++++ Record excerpts ++++

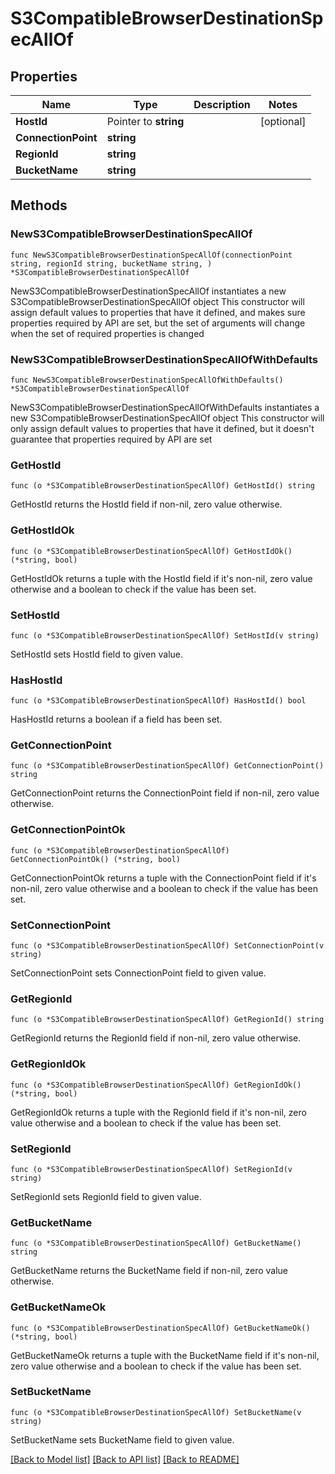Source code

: # S3CompatibleBrowserDestinationSpecAllOf

## Properties

Name | Type | Description | Notes
------------ | ------------- | ------------- | -------------
**HostId** | Pointer to **string** |  | [optional] 
**ConnectionPoint** | **string** |  | 
**RegionId** | **string** |  | 
**BucketName** | **string** |  | 

## Methods

### NewS3CompatibleBrowserDestinationSpecAllOf

`func NewS3CompatibleBrowserDestinationSpecAllOf(connectionPoint string, regionId string, bucketName string, ) *S3CompatibleBrowserDestinationSpecAllOf`

NewS3CompatibleBrowserDestinationSpecAllOf instantiates a new S3CompatibleBrowserDestinationSpecAllOf object
This constructor will assign default values to properties that have it defined,
and makes sure properties required by API are set, but the set of arguments
will change when the set of required properties is changed

### NewS3CompatibleBrowserDestinationSpecAllOfWithDefaults

`func NewS3CompatibleBrowserDestinationSpecAllOfWithDefaults() *S3CompatibleBrowserDestinationSpecAllOf`

NewS3CompatibleBrowserDestinationSpecAllOfWithDefaults instantiates a new S3CompatibleBrowserDestinationSpecAllOf object
This constructor will only assign default values to properties that have it defined,
but it doesn't guarantee that properties required by API are set

### GetHostId

`func (o *S3CompatibleBrowserDestinationSpecAllOf) GetHostId() string`

GetHostId returns the HostId field if non-nil, zero value otherwise.

### GetHostIdOk

`func (o *S3CompatibleBrowserDestinationSpecAllOf) GetHostIdOk() (*string, bool)`

GetHostIdOk returns a tuple with the HostId field if it's non-nil, zero value otherwise
and a boolean to check if the value has been set.

### SetHostId

`func (o *S3CompatibleBrowserDestinationSpecAllOf) SetHostId(v string)`

SetHostId sets HostId field to given value.

### HasHostId

`func (o *S3CompatibleBrowserDestinationSpecAllOf) HasHostId() bool`

HasHostId returns a boolean if a field has been set.

### GetConnectionPoint

`func (o *S3CompatibleBrowserDestinationSpecAllOf) GetConnectionPoint() string`

GetConnectionPoint returns the ConnectionPoint field if non-nil, zero value otherwise.

### GetConnectionPointOk

`func (o *S3CompatibleBrowserDestinationSpecAllOf) GetConnectionPointOk() (*string, bool)`

GetConnectionPointOk returns a tuple with the ConnectionPoint field if it's non-nil, zero value otherwise
and a boolean to check if the value has been set.

### SetConnectionPoint

`func (o *S3CompatibleBrowserDestinationSpecAllOf) SetConnectionPoint(v string)`

SetConnectionPoint sets ConnectionPoint field to given value.


### GetRegionId

`func (o *S3CompatibleBrowserDestinationSpecAllOf) GetRegionId() string`

GetRegionId returns the RegionId field if non-nil, zero value otherwise.

### GetRegionIdOk

`func (o *S3CompatibleBrowserDestinationSpecAllOf) GetRegionIdOk() (*string, bool)`

GetRegionIdOk returns a tuple with the RegionId field if it's non-nil, zero value otherwise
and a boolean to check if the value has been set.

### SetRegionId

`func (o *S3CompatibleBrowserDestinationSpecAllOf) SetRegionId(v string)`

SetRegionId sets RegionId field to given value.


### GetBucketName

`func (o *S3CompatibleBrowserDestinationSpecAllOf) GetBucketName() string`

GetBucketName returns the BucketName field if non-nil, zero value otherwise.

### GetBucketNameOk

`func (o *S3CompatibleBrowserDestinationSpecAllOf) GetBucketNameOk() (*string, bool)`

GetBucketNameOk returns a tuple with the BucketName field if it's non-nil, zero value otherwise
and a boolean to check if the value has been set.

### SetBucketName

`func (o *S3CompatibleBrowserDestinationSpecAllOf) SetBucketName(v string)`

SetBucketName sets BucketName field to given value.



[[Back to Model list]](../README.md#documentation-for-models) [[Back to API list]](../README.md#documentation-for-api-endpoints) [[Back to README]](../README.md)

++++

◆ Required work: Look above for the line containing "GetConnectionPoint returns the". Output from there through the line containing "GetConnectionPointOk returns a", exactly and inclusively.

◆ Result of the exercise:
GetConnectionPoint returns the ConnectionPoint field if non-nil, zero value otherwise.

### GetConnectionPointOk

`func (o *S3CompatibleBrowserDestinationSpecAllOf) GetConnectionPointOk() (*string, bool)`

GetConnectionPointOk returns a tuple with the ConnectionPoint field if it's non-nil, zero value otherwise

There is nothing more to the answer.